The Okanagan Indian Band (N̓k̓maplqs) is a First Nations government in the Canadian province of British Columbia, located in the city of Vernon in the northern Okanagan Valley. The band is a member government of the Okanagan Nation Alliance.

Chief and Council (2023–2025) Chief: Byron Louis. Members of Council: Allan Louis, Val Chiba, Tim Isaac, Rachel Marchand, Mary Jack, Rochelle Saddleman, Viola Brown-Peoples, Donna Goodwater, Floyd Oppenheimer, Raymond Marchand.

Current Chief and Council (2025-2027) Chief: Dan Wilson. members of council: Viola Brown, Monica Louis, Allan Louis, Margaret Joe, David Marchand, Sarah Alexis, Timothy Isaac, Jenelle Renee Brewer, Hubert Marchand, Mary Jack.

==Population==
As of March 2026, the Okanagan Indian Band has a total population 2,584

==Indian Reserves==

Indian Reserves under the administration of the band are:

- Duck Lake Indian Reserve No. 7, on the north shore of Ellison Lake and on the banks of Vernon Creek, 179.10 ha.
- Harris Indian Reserve No. 3, two miles southeast of Otter Lake, 64.80 ha.
- Okanagan Indian Reserve No. 1, in the Okanagan Valley between Okanagan Lake and the Salmon River, 10302 ha.
- Otter Lake Indian Reserve No. 2, at the south end of Otter Lake, nine miles north of Vernon, 25 ha.
- Priest's Valley Indian Reserve No. 6, on Vernon Creek at its mouth on the east side of Okanagan Lake, southwest of Vernon, 33.60 ha.
- Swan Lake Indian Reserve No. 4, on the north shore of Swan Lake, 32.20 ha.

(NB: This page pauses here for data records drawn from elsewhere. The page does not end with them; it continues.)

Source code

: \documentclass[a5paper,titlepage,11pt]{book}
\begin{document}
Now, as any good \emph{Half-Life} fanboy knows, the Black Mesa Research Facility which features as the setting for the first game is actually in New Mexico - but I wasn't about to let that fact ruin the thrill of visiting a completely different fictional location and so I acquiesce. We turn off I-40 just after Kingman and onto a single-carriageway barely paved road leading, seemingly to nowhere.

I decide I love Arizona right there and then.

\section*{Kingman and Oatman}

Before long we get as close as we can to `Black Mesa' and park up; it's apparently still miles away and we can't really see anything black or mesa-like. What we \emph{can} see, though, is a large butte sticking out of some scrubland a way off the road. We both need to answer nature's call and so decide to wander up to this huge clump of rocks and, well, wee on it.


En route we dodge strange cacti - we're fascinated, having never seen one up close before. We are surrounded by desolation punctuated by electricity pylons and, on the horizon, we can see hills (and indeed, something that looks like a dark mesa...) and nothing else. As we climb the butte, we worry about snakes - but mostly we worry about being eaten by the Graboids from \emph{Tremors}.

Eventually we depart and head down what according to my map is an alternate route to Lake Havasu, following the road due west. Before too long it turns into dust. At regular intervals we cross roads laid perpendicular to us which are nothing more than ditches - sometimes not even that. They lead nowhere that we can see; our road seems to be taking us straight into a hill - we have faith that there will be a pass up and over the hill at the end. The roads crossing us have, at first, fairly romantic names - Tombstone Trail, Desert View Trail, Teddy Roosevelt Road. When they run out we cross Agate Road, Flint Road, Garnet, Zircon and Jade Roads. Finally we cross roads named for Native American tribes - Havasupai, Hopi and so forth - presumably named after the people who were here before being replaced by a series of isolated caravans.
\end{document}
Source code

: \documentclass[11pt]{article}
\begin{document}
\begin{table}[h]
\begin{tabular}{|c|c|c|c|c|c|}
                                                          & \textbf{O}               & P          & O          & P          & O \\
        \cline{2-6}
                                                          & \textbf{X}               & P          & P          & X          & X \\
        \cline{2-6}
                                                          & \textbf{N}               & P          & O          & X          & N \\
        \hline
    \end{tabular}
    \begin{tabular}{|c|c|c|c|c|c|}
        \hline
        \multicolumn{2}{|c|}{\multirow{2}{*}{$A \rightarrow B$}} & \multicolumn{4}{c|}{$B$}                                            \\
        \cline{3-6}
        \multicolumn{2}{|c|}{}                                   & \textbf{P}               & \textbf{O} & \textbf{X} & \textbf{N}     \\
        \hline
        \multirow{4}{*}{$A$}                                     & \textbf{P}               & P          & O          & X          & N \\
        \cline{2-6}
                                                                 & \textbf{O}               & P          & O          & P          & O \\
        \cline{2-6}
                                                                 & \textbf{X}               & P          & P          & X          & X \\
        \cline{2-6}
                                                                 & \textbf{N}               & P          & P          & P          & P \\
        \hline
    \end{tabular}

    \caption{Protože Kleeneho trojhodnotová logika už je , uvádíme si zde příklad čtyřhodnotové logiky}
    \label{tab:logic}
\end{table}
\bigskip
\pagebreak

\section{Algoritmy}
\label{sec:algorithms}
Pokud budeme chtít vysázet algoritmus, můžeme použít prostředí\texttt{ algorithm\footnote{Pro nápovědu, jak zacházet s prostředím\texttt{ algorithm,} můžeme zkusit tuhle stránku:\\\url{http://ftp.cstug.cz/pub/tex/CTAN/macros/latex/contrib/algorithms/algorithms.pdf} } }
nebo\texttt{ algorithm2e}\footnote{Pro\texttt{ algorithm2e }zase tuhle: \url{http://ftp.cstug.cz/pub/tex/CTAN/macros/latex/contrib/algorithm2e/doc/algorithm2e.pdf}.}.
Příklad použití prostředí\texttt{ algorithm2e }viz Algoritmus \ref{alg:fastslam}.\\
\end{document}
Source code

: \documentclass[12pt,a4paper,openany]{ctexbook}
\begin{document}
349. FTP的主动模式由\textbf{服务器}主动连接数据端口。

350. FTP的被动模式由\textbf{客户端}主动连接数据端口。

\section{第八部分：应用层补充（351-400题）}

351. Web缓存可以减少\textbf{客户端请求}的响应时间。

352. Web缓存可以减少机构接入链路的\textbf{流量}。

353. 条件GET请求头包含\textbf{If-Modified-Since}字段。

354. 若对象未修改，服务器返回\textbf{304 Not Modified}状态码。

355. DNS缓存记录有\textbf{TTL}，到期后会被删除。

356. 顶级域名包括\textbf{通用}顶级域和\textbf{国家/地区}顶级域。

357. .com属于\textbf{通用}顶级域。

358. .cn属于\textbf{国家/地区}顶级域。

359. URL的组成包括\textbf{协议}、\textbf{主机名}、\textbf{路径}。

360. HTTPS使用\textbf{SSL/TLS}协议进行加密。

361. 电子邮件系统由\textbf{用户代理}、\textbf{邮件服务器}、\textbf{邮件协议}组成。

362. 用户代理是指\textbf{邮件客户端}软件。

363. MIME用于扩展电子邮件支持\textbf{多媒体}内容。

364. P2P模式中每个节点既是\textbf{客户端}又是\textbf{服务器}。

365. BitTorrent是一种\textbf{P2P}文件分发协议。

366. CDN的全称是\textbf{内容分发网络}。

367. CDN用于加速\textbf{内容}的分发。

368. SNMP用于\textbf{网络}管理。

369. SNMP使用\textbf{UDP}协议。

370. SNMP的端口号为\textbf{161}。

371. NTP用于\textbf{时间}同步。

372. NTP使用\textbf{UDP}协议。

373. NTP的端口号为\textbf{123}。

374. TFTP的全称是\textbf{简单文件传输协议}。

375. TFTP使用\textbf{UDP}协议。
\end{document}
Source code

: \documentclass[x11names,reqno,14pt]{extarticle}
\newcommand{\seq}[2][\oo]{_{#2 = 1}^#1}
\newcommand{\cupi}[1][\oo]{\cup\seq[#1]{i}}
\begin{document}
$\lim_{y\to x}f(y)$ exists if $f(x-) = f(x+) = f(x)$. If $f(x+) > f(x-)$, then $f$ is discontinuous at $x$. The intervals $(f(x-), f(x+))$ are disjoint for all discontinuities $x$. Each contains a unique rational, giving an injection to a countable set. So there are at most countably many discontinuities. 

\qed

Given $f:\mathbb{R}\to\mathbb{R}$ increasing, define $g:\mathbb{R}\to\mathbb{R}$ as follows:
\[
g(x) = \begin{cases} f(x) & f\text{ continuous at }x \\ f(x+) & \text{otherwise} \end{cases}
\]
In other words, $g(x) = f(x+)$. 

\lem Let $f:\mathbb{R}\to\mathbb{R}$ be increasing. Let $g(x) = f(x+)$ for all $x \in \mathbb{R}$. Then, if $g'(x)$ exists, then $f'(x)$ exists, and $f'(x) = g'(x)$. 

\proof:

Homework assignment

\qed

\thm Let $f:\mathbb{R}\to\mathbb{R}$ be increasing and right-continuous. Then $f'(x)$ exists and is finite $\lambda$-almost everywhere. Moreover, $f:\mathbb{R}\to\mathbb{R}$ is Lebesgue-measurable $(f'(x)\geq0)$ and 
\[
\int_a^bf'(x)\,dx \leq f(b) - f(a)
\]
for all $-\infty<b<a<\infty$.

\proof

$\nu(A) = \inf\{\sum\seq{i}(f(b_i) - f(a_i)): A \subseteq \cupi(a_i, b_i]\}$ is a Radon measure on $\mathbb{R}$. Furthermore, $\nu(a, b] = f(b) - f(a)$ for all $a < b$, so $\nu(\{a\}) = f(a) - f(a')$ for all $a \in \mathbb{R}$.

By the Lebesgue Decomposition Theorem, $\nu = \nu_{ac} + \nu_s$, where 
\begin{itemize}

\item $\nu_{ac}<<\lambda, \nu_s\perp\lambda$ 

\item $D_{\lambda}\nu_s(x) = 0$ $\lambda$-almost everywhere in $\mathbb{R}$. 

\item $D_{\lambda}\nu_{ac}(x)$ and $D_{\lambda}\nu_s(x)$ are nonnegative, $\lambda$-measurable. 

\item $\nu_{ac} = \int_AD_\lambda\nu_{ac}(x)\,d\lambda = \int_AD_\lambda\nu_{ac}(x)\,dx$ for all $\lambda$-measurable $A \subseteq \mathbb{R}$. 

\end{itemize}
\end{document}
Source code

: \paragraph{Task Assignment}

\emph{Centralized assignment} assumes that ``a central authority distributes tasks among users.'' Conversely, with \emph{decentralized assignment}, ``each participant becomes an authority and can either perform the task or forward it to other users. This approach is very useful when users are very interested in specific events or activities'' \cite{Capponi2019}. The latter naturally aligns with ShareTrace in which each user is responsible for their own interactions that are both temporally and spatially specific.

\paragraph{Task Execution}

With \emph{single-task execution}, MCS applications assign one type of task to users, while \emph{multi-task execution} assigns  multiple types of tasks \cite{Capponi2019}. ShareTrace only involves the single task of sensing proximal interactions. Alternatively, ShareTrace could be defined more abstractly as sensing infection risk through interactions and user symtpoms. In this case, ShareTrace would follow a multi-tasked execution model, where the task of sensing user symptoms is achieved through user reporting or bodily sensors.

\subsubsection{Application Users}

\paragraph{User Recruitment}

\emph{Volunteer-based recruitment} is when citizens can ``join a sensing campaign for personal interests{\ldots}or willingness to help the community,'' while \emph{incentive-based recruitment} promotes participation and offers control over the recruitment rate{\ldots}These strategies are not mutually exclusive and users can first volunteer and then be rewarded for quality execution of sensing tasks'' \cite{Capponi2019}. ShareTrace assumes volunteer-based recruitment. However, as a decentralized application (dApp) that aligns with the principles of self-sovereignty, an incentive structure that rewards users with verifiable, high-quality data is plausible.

==Environmental problems==
Unexploded ordnance (UXO) has littered OKIB land at Madeline Lake and Goose Lake since the Boer War in 1906. Canadian soldiers were trained to fire "live mortars, grenades and other munitions, including white phosphorus". In 2014, over 70 years old live mortars were found; a clean up agreement specifies that beginning in 2015 ten band members will be trained to become UXO technicians.

==Recent history==

On February 22, 2010 the Okanagan Indian Band began blockading Tolko Industries Ltd.'s access to the Browns Creek watershed to protest logging. The blockade is supported by the Union of BC Indian Chiefs.

In 2014, OKIB requested that the defunct Kelowna Pacific Railway be returned to the band.

White Rock Lake Wildfire: In the summer of 2021, the Okanagan Indian band was affected by the White Rock Lake wildfire which spanned 833 kilometers, losing 10 homes and one business.

Komasket Arbor: In May 2022, the Okanagan Indian Band celebrate the reopening of their newly refurbished arbor located at Komasket park, replacing the original arbor built in the 1980's.

First Annual Komasket Powwow - In June 2023, Okanagan Indian Band hosted the first annual Komasket Powwow in honor of twi Kel-Ta-Muka, the late Emery Robins Sr. who played an essential role in bringing powwows to the OKIB community in the 1980s. This was the first powwow held in the newly reconstructed arbor, and the first in the OKIB community in several years.

In 2023, OKIB held a ground breaking ceremony for a new Cultural Immersion School underway. – nk̓maplqs iʔ snm̓am̓ay̓ʔtn iʔ k̓l sqilxʷtət. The immersion was founded in September of 2006, with the intent of cultivating a sense of cultural identity and language revitalization for generation to come. A brand new facility scheduled for completion for the 2025 school year. The new facility will be a positive place for students to learn their language, culture and traditions. A sense of pride for both the leadership and community.